> [Directions]: Please return every line in the following data that includes the string "sequenza".

Collected data
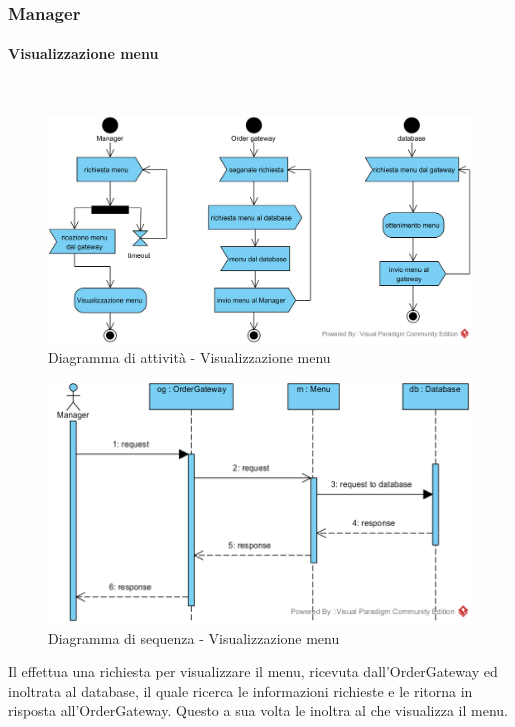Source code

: \subsubsection{Manager}

\paragraph{Visualizzazione menu}\mbox{}\\
\nopagebreak
\begin{figure}[H]
	\centering
	\includegraphics[width=14cm]{diagrammi_img/attivita/manager_get_menu.png}
	\caption{Diagramma di attività - Visualizzazione menu}
\end{figure}

\begin{figure}[H]
	\centering
	\includegraphics[width=14cm]{../../documenti/SpecificaTecnica/diagrammi_img/sequenza/direttore_visualizza_menu.png}
	\caption{Diagramma di sequenza - Visualizzazione menu}
\end{figure}
Il \Manager{} effettua una richiesta per visualizzare il menu, ricevuta dall'Order\-Gateway ed inoltrata al database, il quale ricerca le informazioni richieste e le ritorna in risposta all'Order\-Gateway. Questo a sua volta le inoltra al \Manager{} che visualizza il menu.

> [Written response]:
	\includegraphics[width=14cm]{../../documenti/SpecificaTecnica/diagrammi_img/sequenza/direttore_visualizza_menu.png}
	\caption{Diagramma di sequenza - Visualizzazione menu}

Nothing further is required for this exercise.